TO DO:
Each record must appear in your answer exactly as it does below.

-- Opening Marker --

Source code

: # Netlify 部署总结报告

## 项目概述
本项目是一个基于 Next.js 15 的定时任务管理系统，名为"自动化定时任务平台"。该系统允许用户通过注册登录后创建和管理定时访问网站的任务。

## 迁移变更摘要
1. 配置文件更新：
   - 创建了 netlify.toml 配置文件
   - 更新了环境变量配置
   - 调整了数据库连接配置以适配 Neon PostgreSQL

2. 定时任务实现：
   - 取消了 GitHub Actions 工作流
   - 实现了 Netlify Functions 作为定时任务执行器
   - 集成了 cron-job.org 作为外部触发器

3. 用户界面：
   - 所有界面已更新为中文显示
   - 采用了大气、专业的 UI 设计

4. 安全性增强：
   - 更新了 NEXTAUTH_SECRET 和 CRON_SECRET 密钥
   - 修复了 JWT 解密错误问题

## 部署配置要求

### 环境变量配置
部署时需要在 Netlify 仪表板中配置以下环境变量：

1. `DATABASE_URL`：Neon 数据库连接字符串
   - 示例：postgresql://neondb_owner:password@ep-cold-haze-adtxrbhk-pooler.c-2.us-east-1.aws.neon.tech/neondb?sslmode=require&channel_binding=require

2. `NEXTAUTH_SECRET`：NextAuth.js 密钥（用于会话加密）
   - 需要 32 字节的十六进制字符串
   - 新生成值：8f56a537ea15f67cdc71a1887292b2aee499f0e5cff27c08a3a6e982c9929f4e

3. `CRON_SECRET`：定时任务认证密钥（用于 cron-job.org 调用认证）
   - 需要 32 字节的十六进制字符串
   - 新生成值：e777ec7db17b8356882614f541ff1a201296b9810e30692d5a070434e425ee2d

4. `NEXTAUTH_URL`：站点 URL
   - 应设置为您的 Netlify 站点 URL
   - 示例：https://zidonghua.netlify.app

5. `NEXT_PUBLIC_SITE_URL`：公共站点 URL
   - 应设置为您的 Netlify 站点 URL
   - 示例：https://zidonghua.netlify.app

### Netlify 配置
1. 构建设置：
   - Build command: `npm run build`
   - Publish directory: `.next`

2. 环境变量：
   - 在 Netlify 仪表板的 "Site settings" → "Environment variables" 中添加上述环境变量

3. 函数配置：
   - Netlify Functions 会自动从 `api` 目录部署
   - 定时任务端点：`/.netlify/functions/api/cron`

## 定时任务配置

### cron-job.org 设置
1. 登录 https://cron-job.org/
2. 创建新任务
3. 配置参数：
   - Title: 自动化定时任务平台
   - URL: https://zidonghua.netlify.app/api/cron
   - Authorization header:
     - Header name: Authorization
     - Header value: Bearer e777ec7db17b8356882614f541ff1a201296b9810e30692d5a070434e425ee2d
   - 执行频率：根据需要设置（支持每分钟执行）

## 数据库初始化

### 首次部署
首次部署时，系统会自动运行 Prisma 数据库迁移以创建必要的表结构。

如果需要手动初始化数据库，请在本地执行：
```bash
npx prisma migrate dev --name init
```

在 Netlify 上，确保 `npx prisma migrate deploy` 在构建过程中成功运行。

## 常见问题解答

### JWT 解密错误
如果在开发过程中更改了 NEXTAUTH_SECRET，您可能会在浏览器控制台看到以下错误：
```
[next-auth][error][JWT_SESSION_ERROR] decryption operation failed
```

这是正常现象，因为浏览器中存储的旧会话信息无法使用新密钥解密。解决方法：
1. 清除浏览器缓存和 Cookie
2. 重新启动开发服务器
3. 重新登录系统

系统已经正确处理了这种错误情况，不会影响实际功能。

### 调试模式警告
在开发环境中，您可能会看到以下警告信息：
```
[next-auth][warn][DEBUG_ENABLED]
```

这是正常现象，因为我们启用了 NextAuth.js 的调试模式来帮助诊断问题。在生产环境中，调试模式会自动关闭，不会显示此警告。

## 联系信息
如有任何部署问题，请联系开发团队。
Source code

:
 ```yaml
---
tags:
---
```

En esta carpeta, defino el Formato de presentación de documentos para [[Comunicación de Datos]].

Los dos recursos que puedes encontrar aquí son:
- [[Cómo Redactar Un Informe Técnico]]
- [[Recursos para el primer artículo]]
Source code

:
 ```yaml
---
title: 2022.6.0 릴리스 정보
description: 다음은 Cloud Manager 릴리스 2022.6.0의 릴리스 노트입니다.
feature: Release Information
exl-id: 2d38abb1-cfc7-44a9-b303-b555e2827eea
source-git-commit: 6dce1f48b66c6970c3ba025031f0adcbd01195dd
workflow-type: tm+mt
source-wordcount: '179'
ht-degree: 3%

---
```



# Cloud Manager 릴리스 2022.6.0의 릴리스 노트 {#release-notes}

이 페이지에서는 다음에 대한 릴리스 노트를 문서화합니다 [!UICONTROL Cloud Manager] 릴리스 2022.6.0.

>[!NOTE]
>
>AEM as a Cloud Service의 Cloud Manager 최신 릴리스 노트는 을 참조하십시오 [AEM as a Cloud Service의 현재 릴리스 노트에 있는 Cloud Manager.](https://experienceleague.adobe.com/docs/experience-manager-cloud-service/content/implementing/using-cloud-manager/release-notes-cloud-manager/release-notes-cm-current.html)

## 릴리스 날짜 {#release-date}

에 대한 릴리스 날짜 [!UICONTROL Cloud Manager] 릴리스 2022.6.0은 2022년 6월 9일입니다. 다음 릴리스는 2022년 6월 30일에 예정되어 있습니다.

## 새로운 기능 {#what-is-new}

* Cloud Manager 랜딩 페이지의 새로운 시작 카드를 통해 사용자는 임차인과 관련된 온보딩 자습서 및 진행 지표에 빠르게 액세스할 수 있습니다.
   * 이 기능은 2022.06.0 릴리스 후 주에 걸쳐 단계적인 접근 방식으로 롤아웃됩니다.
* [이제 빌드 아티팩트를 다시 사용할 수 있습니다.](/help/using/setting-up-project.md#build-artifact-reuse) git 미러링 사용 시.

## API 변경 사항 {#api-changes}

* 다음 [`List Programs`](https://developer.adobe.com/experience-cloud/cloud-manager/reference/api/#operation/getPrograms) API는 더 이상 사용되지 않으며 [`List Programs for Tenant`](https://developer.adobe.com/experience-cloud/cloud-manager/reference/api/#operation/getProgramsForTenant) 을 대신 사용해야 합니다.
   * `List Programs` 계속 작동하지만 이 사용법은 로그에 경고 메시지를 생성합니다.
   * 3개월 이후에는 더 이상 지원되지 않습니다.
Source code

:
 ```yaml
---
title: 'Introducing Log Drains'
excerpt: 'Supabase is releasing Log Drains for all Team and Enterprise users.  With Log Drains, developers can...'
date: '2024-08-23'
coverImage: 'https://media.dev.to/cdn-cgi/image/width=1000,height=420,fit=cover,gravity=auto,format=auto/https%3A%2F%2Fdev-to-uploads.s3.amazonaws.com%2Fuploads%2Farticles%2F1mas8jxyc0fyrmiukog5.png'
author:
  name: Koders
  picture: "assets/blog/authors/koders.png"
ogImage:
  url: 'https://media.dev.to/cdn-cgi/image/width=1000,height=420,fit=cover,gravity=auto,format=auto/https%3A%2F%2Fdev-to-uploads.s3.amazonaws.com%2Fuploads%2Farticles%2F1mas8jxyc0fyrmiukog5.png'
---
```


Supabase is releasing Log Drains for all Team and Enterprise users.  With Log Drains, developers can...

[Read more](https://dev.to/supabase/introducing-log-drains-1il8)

-- Closing Marker --

SOLUTION TO THIS TASK:
Source code

: # Netlify 部署总结报告

## 项目概述
本项目是一个基于 Next.js 15 的定时任务管理系统，名为"自动化定时任务平台"。该系统允许用户通过注册登录后创建和管理定时访问网站的任务。

## 迁移变更摘要
1. 配置文件更新：
   - 创建了 netlify.toml 配置文件
   - 更新了环境变量配置
   - 调整了数据库连接配置以适配 Neon PostgreSQL

2. 定时任务实现：
   - 取消了 GitHub Actions 工作流
   - 实现了 Netlify Functions 作为定时任务执行器
   - 集成了 cron-job.org 作为外部触发器

3. 用户界面：
   - 所有界面已更新为中文显示
   - 采用了大气、专业的 UI 设计

4. 安全性增强：
   - 更新了 NEXTAUTH_SECRET 和 CRON_SECRET 密钥
   - 修复了 JWT 解密错误问题

## 部署配置要求

### 环境变量配置
部署时需要在 Netlify 仪表板中配置以下环境变量：

1. `DATABASE_URL`：Neon 数据库连接字符串
   - 示例：postgresql://neondb_owner:password@ep-cold-haze-adtxrbhk-pooler.c-2.us-east-1.aws.neon.tech/neondb?sslmode=require&channel_binding=require

2. `NEXTAUTH_SECRET`：NextAuth.js 密钥（用于会话加密）
   - 需要 32 字节的十六进制字符串
   - 新生成值：8f56a537ea15f67cdc71a1887292b2aee499f0e5cff27c08a3a6e982c9929f4e

3. `CRON_SECRET`：定时任务认证密钥（用于 cron-job.org 调用认证）
   - 需要 32 字节的十六进制字符串
   - 新生成值：e777ec7db17b8356882614f541ff1a201296b9810e30692d5a070434e425ee2d

4. `NEXTAUTH_URL`：站点 URL
   - 应设置为您的 Netlify 站点 URL
   - 示例：https://zidonghua.netlify.app

5. `NEXT_PUBLIC_SITE_URL`：公共站点 URL
   - 应设置为您的 Netlify 站点 URL
   - 示例：https://zidonghua.netlify.app

### Netlify 配置
1. 构建设置：
   - Build command: `npm run build`
   - Publish directory: `.next`

2. 环境变量：
   - 在 Netlify 仪表板的 "Site settings" → "Environment variables" 中添加上述环境变量

3. 函数配置：
   - Netlify Functions 会自动从 `api` 目录部署
   - 定时任务端点：`/.netlify/functions/api/cron`

## 定时任务配置

### cron-job.org 设置
1. 登录 https://cron-job.org/
2. 创建新任务
3. 配置参数：
   - Title: 自动化定时任务平台
   - URL: https://zidonghua.netlify.app/api/cron
   - Authorization header:
     - Header name: Authorization
     - Header value: Bearer e777ec7db17b8356882614f541ff1a201296b9810e30692d5a070434e425ee2d
   - 执行频率：根据需要设置（支持每分钟执行）

## 数据库初始化

### 首次部署
首次部署时，系统会自动运行 Prisma 数据库迁移以创建必要的表结构。

如果需要手动初始化数据库，请在本地执行：
```bash
npx prisma migrate dev --name init
```

在 Netlify 上，确保 `npx prisma migrate deploy` 在构建过程中成功运行。

## 常见问题解答

### JWT 解密错误
如果在开发过程中更改了 NEXTAUTH_SECRET，您可能会在浏览器控制台看到以下错误：
```
[next-auth][error][JWT_SESSION_ERROR] decryption operation failed
```

这是正常现象，因为浏览器中存储的旧会话信息无法使用新密钥解密。解决方法：
1. 清除浏览器缓存和 Cookie
2. 重新启动开发服务器
3. 重新登录系统

系统已经正确处理了这种错误情况，不会影响实际功能。

### 调试模式警告
在开发环境中，您可能会看到以下警告信息：
```
[next-auth][warn][DEBUG_ENABLED]
```

这是正常现象，因为我们启用了 NextAuth.js 的调试模式来帮助诊断问题。在生产环境中，调试模式会自动关闭，不会显示此警告。

## 联系信息
如有任何部署问题，请联系开发团队。
Source code

:
 ```yaml
---
tags:
---
```

En esta carpeta, defino el Formato de presentación de documentos para [[Comunicación de Datos]].

Los dos recursos que puedes encontrar aquí son:
- [[Cómo Redactar Un Informe Técnico]]
- [[Recursos para el primer artículo]]
Source code

:
 ```yaml
---
title: 2022.6.0 릴리스 정보
description: 다음은 Cloud Manager 릴리스 2022.6.0의 릴리스 노트입니다.
feature: Release Information
exl-id: 2d38abb1-cfc7-44a9-b303-b555e2827eea
source-git-commit: 6dce1f48b66c6970c3ba025031f0adcbd01195dd
workflow-type: tm+mt
source-wordcount: '179'
ht-degree: 3%

---
```



# Cloud Manager 릴리스 2022.6.0의 릴리스 노트 {#release-notes}

이 페이지에서는 다음에 대한 릴리스 노트를 문서화합니다 [!UICONTROL Cloud Manager] 릴리스 2022.6.0.

>[!NOTE]
>
>AEM as a Cloud Service의 Cloud Manager 최신 릴리스 노트는 을 참조하십시오 [AEM as a Cloud Service의 현재 릴리스 노트에 있는 Cloud Manager.](https://experienceleague.adobe.com/docs/experience-manager-cloud-service/content/implementing/using-cloud-manager/release-notes-cloud-manager/release-notes-cm-current.html)

## 릴리스 날짜 {#release-date}

에 대한 릴리스 날짜 [!UICONTROL Cloud Manager] 릴리스 2022.6.0은 2022년 6월 9일입니다. 다음 릴리스는 2022년 6월 30일에 예정되어 있습니다.

## 새로운 기능 {#what-is-new}

* Cloud Manager 랜딩 페이지의 새로운 시작 카드를 통해 사용자는 임차인과 관련된 온보딩 자습서 및 진행 지표에 빠르게 액세스할 수 있습니다.
   * 이 기능은 2022.06.0 릴리스 후 주에 걸쳐 단계적인 접근 방식으로 롤아웃됩니다.
* [이제 빌드 아티팩트를 다시 사용할 수 있습니다.](/help/using/setting-up-project.md#build-artifact-reuse) git 미러링 사용 시.

## API 변경 사항 {#api-changes}

* 다음 [`List Programs`](https://developer.adobe.com/experience-cloud/cloud-manager/reference/api/#operation/getPrograms) API는 더 이상 사용되지 않으며 [`List Programs for Tenant`](https://developer.adobe.com/experience-cloud/cloud-manager/reference/api/#operation/getProgramsForTenant) 을 대신 사용해야 합니다.
   * `List Programs` 계속 작동하지만 이 사용법은 로그에 경고 메시지를 생성합니다.
   * 3개월 이후에는 더 이상 지원되지 않습니다.
Source code

:
 ```yaml
---
title: 'Introducing Log Drains'
excerpt: 'Supabase is releasing Log Drains for all Team and Enterprise users.  With Log Drains, developers can...'
date: '2024-08-23'
coverImage: 'https://media.dev.to/cdn-cgi/image/width=1000,height=420,fit=cover,gravity=auto,format=auto/https%3A%2F%2Fdev-to-uploads.s3.amazonaws.com%2Fuploads%2Farticles%2F1mas8jxyc0fyrmiukog5.png'
author:
  name: Koders
  picture: "assets/blog/authors/koders.png"
ogImage:
  url: 'https://media.dev.to/cdn-cgi/image/width=1000,height=420,fit=cover,gravity=auto,format=auto/https%3A%2F%2Fdev-to-uploads.s3.amazonaws.com%2Fuploads%2Farticles%2F1mas8jxyc0fyrmiukog5.png'
---
```


Supabase is releasing Log Drains for all Team and Enterprise users.  With Log Drains, developers can...

[Read more](https://dev.to/supabase/introducing-log-drains-1il8)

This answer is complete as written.